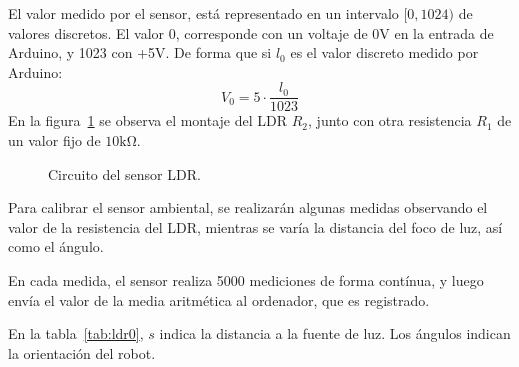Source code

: \documentclass[10pt,a4paper,hidelinks,twocolumn,nobalancelastpage]{article}
\begin{document}
El valor medido por el sensor, está representado en un intervalo $[0, 1024)$ de 
valores discretos. El valor 0, corresponde con un voltaje de 0V en la entrada de 
Arduino, y 1023 con +5V. De forma que si $l_0$ es el valor discreto medido por 
Arduino:
$$ V_0 = 5 \cdot \frac{l_0}{1023} $$
En la figura~\ref{fig:ldr_circuito} se observa el montaje del LDR $R_2$, junto 
con otra resistencia $R_1$ de un valor fijo de $10\si{\kohm}$.

\begin{figure}[h]
\centering
{}
\caption{Circuito del sensor LDR.\label{fig:ldr_circuito}}
\end{figure}

%


Para calibrar el sensor ambiental, se realizarán algunas medidas observando el 
valor de la resistencia del LDR, mientras se varía la distancia del foco de luz, 
así como el ángulo.

En cada medida, el sensor realiza 5000 mediciones de forma contínua, y luego 
envía el valor de la media aritmética al ordenador, que es registrado.

En la tabla~\ref{tab:ldr0}, $s$ indica la distancia a la fuente de luz. Los 
ángulos indican la orientación del robot.
\end{document}
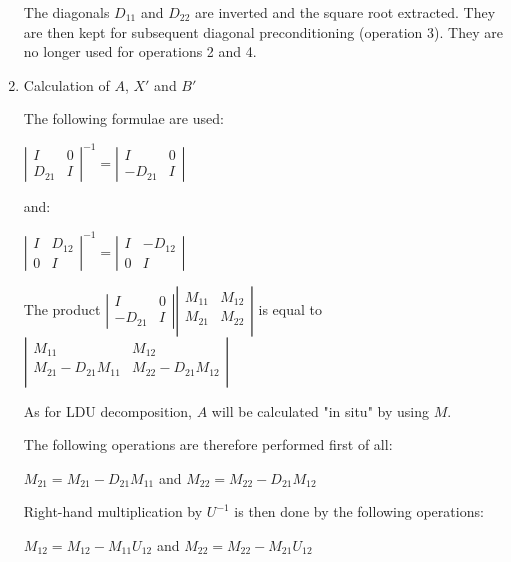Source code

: \begin{enumerate}
The diagonals $D_{11}$ and $D_{22}$ are inverted and the square root extracted.
They are then kept for subsequent diagonal preconditioning (operation 3). They
are no longer used for operations 2 and 4.

\item Calculation of $A$, $X'$ and $B'$

The following formulae are used:

$\left|
\begin{array}{cc}
  I & 0 \\
  D_{21} & I
\end{array}
\right|^{-1}
=
\left|
\begin{array}{cc}
  I & 0 \\
  -D_{21} & I
\end{array}
\right|$

and:

$\left|
\begin{array}{cc}
  I & D_{12} \\
  0 & I
\end{array}
\right|^{-1}
=
\left|
\begin{array}{cc}
  I & -D_{12} \\
  0 & I
\end{array}
\right|$

The product
$\left|
\begin{array}{cc}
  I & 0 \\
  -D_{21} & I
\end{array}
\right|
\left|
\begin{array}{cc}
  M_{11} & M_{12} \\
  M_{21} & M_{22} \\
\end{array}
\right|$
is equal to
$\left|
\begin{array}{cc}
  M_{11} & M_{12} \\
  M_{21} - D_{21}M_{11} & M_{22} - D_{21}M_{12} \\
\end{array}
\right|$

As for LDU decomposition, $A$ will be calculated "in situ" by using $M$.

The following operations are therefore performed first of all:

$M_{21} = M_{21} - D_{21}M_{11}$ and $M_{22} = M_{22} - D_{21}M_{12}$


Right-hand multiplication by $U^{-1}$ is then done by the following operations:

$M_{12} = M_{12} - M_{11}U_{12}$ and $M_{22} = M_{22} - M_{21}U_{12}$


\end{enumerate}
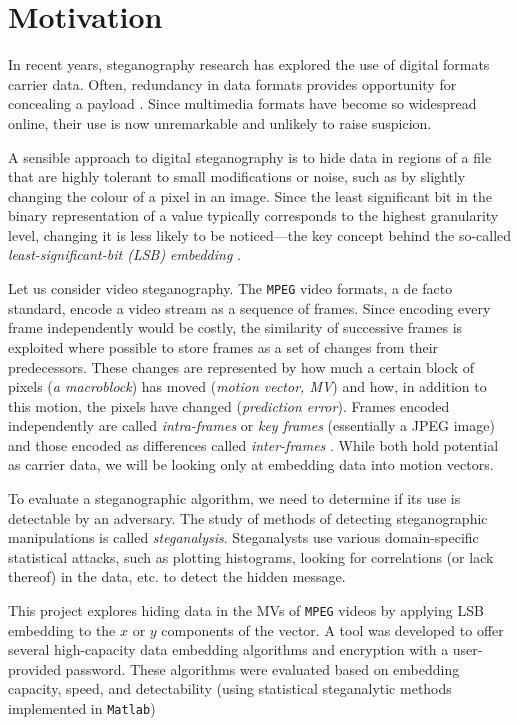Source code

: \documentclass[12pt,british,twoside,notitlepage,usenames,dvipsnames,hypens,final]{report}
\numberwithin{equation}{section}
\numberwithin{figure}{section}
\begin{document}
\section{Motivation}
\label{motivation}

In recent years, steganography research has explored the use of digital formats carrier data. Often, redundancy in data formats provides opportunity for concealing a payload \cite[p. 2]{fridrich}. Since multimedia formats have become so widespread online, their use is now unremarkable and unlikely to raise suspicion.

A sensible approach to digital steganography is to hide data in regions of a file that are highly tolerant to small modifications or noise, such as by slightly changing the colour of a pixel in an image. Since the least significant bit in the binary representation of a value typically corresponds to the highest granularity level, changing it is less likely to be noticed---the key concept behind the so-called \emph{least-significant-bit (LSB) embedding} \cite{bateman}.

Let us consider video steganography. The \texttt{MPEG} video formats, a de facto standard, encode a video stream as a sequence of frames. Since encoding every frame independently would be costly, the similarity of successive frames is exploited where possible to store frames as a set of changes from their predecessors. These changes are represented by how much a certain block of pixels (\emph{a macroblock}) has moved (\emph{motion vector, MV}) and how, in addition to this motion, the pixels have changed (\emph{prediction error}). Frames encoded independently are called \emph{intra-frames} or \emph{key frames} \cite{h264-std} (essentially a JPEG image) and those encoded as differences called \emph{inter-frames} \cite{h264-std}. While both hold potential as carrier data, we will be looking only at embedding data into motion vectors.

To evaluate a steganographic algorithm, we need to determine if its use is detectable by an adversary. The study of methods of detecting steganographic manipulations is called \emph{steganalysis}. Steganalysts use various domain-specific statistical attacks, such as plotting histograms, looking for correlations (or lack thereof) in the data, etc. to detect the hidden message.

This project explores hiding data in the MVs of \texttt{MPEG} videos by applying LSB embedding to the $x$ or $y$ components of the vector. A tool was developed to offer several high-capacity data embedding algorithms and encryption with a user-provided password. These algorithms were evaluated based on embedding capacity, speed, and detectability (using statistical steganalytic methods implemented in \texttt{Matlab}) 
\end{document}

------------------------------------------------

= TASK DETAILS =
Scan the material line by line and report each one that contains "sensor".

= RESPONSE TO THIS TASK =
El valor medido por el sensor, está representado en un intervalo $[0, 1024)$ de 
\caption{Circuito del sensor LDR.\label{fig:ldr_circuito}}
Para calibrar el sensor ambiental, se realizarán algunas medidas observando el 
En cada medida, el sensor realiza 5000 mediciones de forma contínua, y luego 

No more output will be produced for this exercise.